9th Circuit finds police stun gun use excessive in 2 cases

The ruling could prompt police to reexamine rules and practices for the temporarily debilitating weapons.

Police used excessive force when they fired Tasers at a pregnant woman in Seattle and a victim of domestic abuse in Maui, a federal appeals court ruled Monday in a case that could influence how police handle those resisting arrest across the West.

The ruling by the U.S. 9th Circuit Court of Appeals, sitting in a full 11-judge forum used to decide important questions of law, could prompt police forces to reexamine their rules and practices for the temporarily debilitating stun guns.

In the Seattle case, a seven-months pregnant Malaika Brooks was driving her son to school when she was stopped by police, ticketed for driving 12 miles over the 20-mph speed limit and blasted with a stun gun three times after refusing to sign the citation.
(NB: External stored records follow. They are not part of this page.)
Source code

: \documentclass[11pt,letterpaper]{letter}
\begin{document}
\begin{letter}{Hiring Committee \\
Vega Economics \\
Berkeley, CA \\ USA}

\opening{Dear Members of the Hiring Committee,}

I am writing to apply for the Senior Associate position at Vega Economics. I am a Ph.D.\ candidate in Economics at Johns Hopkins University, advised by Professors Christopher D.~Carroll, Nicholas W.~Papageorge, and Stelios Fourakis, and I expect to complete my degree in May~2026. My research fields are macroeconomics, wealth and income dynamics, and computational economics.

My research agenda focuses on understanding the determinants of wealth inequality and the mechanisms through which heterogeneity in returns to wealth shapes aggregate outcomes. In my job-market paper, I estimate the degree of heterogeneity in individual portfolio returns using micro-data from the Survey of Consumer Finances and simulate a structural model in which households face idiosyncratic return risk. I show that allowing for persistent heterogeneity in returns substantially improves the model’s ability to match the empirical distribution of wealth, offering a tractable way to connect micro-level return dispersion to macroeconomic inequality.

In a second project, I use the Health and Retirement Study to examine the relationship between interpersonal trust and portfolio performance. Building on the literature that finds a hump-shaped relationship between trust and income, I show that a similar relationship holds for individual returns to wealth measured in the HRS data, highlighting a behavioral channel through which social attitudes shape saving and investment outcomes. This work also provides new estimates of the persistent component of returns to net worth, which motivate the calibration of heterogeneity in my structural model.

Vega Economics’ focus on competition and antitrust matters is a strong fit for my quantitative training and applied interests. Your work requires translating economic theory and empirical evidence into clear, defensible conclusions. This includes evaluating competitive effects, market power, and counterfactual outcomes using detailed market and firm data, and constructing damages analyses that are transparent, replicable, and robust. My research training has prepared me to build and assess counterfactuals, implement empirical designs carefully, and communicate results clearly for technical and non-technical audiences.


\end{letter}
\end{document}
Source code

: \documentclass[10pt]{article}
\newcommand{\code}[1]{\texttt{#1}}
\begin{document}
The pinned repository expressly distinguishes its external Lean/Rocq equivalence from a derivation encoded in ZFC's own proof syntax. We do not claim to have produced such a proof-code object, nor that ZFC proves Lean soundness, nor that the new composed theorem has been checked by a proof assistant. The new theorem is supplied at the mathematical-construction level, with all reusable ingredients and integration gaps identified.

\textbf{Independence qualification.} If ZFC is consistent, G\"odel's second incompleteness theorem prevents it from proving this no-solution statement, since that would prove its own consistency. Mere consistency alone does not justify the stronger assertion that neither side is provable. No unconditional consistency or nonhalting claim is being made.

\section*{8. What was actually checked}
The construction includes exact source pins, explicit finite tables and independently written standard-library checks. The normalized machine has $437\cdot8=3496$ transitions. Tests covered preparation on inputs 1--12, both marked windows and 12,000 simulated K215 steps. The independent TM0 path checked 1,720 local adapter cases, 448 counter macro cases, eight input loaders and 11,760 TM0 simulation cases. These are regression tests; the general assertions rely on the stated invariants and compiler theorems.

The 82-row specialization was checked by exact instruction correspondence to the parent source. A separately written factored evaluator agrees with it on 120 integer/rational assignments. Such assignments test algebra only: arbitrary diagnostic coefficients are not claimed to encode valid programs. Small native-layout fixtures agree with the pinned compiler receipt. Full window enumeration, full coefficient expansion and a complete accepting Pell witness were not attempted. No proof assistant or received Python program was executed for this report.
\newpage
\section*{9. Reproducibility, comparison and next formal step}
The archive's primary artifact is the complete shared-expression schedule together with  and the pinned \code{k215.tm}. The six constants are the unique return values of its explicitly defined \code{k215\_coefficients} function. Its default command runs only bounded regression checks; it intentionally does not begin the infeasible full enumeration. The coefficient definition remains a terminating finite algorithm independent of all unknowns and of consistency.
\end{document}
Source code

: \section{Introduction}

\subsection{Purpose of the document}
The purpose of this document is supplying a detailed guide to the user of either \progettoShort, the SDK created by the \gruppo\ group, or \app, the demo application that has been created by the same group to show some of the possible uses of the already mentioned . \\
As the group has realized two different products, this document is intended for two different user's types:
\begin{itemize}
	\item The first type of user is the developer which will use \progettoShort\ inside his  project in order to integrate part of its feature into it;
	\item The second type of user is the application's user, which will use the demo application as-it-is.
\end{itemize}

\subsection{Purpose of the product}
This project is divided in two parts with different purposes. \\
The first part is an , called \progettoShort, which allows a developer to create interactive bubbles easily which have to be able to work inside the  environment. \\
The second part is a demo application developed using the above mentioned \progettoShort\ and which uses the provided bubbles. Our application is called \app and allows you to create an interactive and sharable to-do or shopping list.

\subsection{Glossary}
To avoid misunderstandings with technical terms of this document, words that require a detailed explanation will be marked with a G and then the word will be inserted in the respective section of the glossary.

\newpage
Two years later and thousands of miles away in Maui, Jayzel Mattos was trying to defuse a brewing clash between her drunk husband and four police officers called to a domestic disturbance when one of the officers suddenly dropped her to the floor with two jolts from his Taser, which was set in dart mode.

The federal appeals court ruled that in both instances, police used excessive force and that their actions violated the Constitution's protection from unreasonable force.

While deeming the use of the stun guns in Seattle and Maui excessive, the court said the officers weren't liable in the civil suits filed against them because the law governing Taser use wasn't clearly established at the time of Brooks' 2004 arrest or when Mattos was jolted without warning for what police said was obstructing police at her home in 2006.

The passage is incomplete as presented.